=== Section Start ===
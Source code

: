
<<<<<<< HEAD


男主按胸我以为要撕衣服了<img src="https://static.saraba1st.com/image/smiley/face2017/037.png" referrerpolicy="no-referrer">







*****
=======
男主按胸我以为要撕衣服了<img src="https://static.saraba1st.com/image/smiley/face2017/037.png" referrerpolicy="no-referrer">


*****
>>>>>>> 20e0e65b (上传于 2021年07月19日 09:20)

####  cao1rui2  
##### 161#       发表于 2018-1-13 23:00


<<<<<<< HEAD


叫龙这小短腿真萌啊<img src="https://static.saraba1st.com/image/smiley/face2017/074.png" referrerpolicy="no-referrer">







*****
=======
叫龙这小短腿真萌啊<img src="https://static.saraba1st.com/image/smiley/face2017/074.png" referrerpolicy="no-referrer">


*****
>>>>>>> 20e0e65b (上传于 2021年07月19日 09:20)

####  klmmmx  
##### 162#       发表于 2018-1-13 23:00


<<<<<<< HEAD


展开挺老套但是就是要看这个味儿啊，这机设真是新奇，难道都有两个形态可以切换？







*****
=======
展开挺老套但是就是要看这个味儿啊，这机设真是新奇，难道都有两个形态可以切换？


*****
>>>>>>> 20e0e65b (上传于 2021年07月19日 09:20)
=== Section End ===
Please transcribe all of the records, keeping every line exactly as it is.

Source code

:
<<<<<<< HEAD


男主按胸我以为要撕衣服了<img src="https://static.saraba1st.com/image/smiley/face2017/037.png" referrerpolicy="no-referrer">







*****
=======
男主按胸我以为要撕衣服了<img src="https://static.saraba1st.com/image/smiley/face2017/037.png" referrerpolicy="no-referrer">


*****
>>>>>>> 20e0e65b (上传于 2021年07月19日 09:20)

####  cao1rui2  
##### 161#       发表于 2018-1-13 23:00


<<<<<<< HEAD


叫龙这小短腿真萌啊<img src="https://static.saraba1st.com/image/smiley/face2017/074.png" referrerpolicy="no-referrer">







*****
=======
叫龙这小短腿真萌啊<img src="https://static.saraba1st.com/image/smiley/face2017/074.png" referrerpolicy="no-referrer">


*****
>>>>>>> 20e0e65b (上传于 2021年07月19日 09:20)

####  klmmmx  
##### 162#       发表于 2018-1-13 23:00


<<<<<<< HEAD


展开挺老套但是就是要看这个味儿啊，这机设真是新奇，难道都有两个形态可以切换？







*****
=======
展开挺老套但是就是要看这个味儿啊，这机设真是新奇，难道都有两个形态可以切换？


*****
>>>>>>> 20e0e65b (上传于 2021年07月19日 09:20)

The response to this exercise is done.